Last week, Eric Fisk, Wallingford Community Council President, brought us up to date on the Transfer Station renovation plans (Rebuilding our Dump) and noted that there was a community meeting to discuss it. Allison Hogue sends this report from the meeting:
The North Recycling and Disposal Station stakeholders group met to discuss the process for moving forward with the expansion and rebuild of the transfer station and recycling center located at 1350 and 1550 N 34th Street and incorporating Carr Place.
SPU has hired a consultant to help work through site development options – where the buildings will be located, how much of the site they will cover, will Carr Place be closed, will they seek to rezone the buffer and Oroweat parcels in order to build on those properties, etc.
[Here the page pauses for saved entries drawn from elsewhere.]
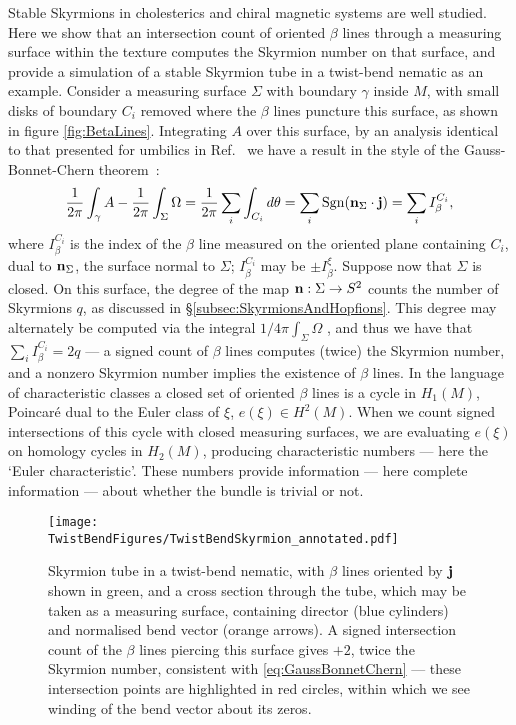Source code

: {Stable Skyrmions in cholesterics \citep{Afghah2017} and chiral magnetic systems \citep{Yu2010} are well studied. Here we show that an intersection count of oriented $\beta$ lines through a measuring surface within the texture computes the Skyrmion number on that surface, and provide a simulation of a stable Skyrmion tube in a twist-bend nematic as an example. Consider a measuring surface $\Sigma$ with boundary $\gamma$ inside $M$, with small disks of boundary $C_i$ removed where the $\beta$ lines puncture this surface, as shown in figure \ref{fig:BetaLines}. Integrating $A$ over this surface, by an analysis identical to that presented for umbilics in Ref.~\citep{Machon2016b} we have a result in the style of the Gauss-Bonnet-Chern theorem~\citep{Lee1996,Frankel2015}:
\begin{equation}
    \frac{1}{2\pi}\int_\gamma A - \frac{1}{2\pi}\int_\Sigma \Omega = \frac{1}{2\pi}\sum_i \int_{C_i} d \theta = \sum_i \mathrm{Sgn}(\mathbf{n}_{\Sigma} \cdot \mathbf{j}) = \sum_i I_\beta^{C_i},
    \label{eq:GaussBonnetChern}
\end{equation}
where $I_\beta^{C_i}$ is the index of the $\beta$ line measured on the oriented plane containing $C_i$, dual to $\mathbf{n}_\Sigma$, the surface normal to $\Sigma$; $I_\beta^{C_i}$ may be $\pm I_\beta^\xi$. Suppose now that $\Sigma$ is closed. On this surface, the degree of the map $\mathbf{n} : \Sigma \rightarrow  S^2$ counts the number of Skyrmions $q$, as discussed in \S\ref{subsec:SkyrmionsAndHopfions}. This degree may alternately be computed via the integral $1/4\pi \int_\Sigma \Omega$ \citep{Frankel2015}, and thus we have that $\sum_i I_\beta^{C_i}=2q$ --- a signed count of $\beta$ lines computes (twice) the Skyrmion number, and a nonzero Skyrmion number implies the existence of $\beta$ lines. In the language of characteristic classes \citep{MilnorStasheffBook} a closed set of oriented $\beta$ lines is a cycle in $H_1(M)$, Poincar\'{e} dual to the Euler class of $\xi$, $e(\xi)\in H^2(M)$. When we count signed intersections of this cycle with closed measuring surfaces, we are evaluating $e(\xi)$ on homology cycles in $H_2(M)$, producing characteristic numbers --- here the `Euler characteristic'. These numbers provide information --- here complete information \citep{MilnorStasheffBook} --- about whether the bundle is trivial or not.
\begin{figure}[htbp]
    \centering
    \texttt{[image: \\TwistBendFigures/TwistBendSkyrmion\_annotated.pdf]}
    \caption[Skyrmion tube in a twist-bend nematic.]{Skyrmion tube in a twist-bend nematic, with $\beta$ lines oriented by $\mathbf{j}$ shown in green, and a cross section through the tube, which may be taken as a measuring surface, containing director (blue cylinders) and normalised bend vector (orange arrows). A signed intersection count of the $\beta$ lines piercing this surface gives $+2$, twice the Skyrmion number, consistent with \eqref{eq:GaussBonnetChern} --- these intersection points are highlighted in red circles, within which we see winding of the bend vector about its zeros.}
    \label{fig:TwistBendSkyrmion}
\end{figure}

}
The expansion options potentially cover 4 blocks in south Wallingford between the Essential Bakery and Subway.
4 stakeholder meetings are scheduled for the fall to assess and zero in on a plan for the entire facility. The first meeting is scheduled to happen on September 14, the last is scheduled for February. SPU said that the new facility is a high priority project for the city.
At the first meeting, SPU plans to present 7 site development options (for which they provided block diagrams at last night’s meeting). Some of the options include building over the whole site, shifting the entire facility west, shifting the entire facility east, 6 options locate the recycling center on the 1550/Oroweat property which border single family zones to the north and east, 1 option reserves the Oroweat property for administrative offices.
SPU intends to narrow the site options down to 3 or 4 at the September meeting. These options will become the basis for further development. SPU hopes to hone in on their final preferred scheme by February.
If you are interested in the project please come to the September 14th meeting – and spread the word! It may be one of the neighborhood’s best opportunities to provide input into the process.
How about they spend some of that money figuring out how to not make our neighborhood smell like a rotting corpse for 5 blocks in every direction nearly every day of the year.
I think that actually is part of the plan. The new transfer station is supposed to be fully enclosed, rather than vented, which is supposed to help with the smell.
Some would argue that the reason it hasn’t happened yet is the opposition of the neighbors to any change.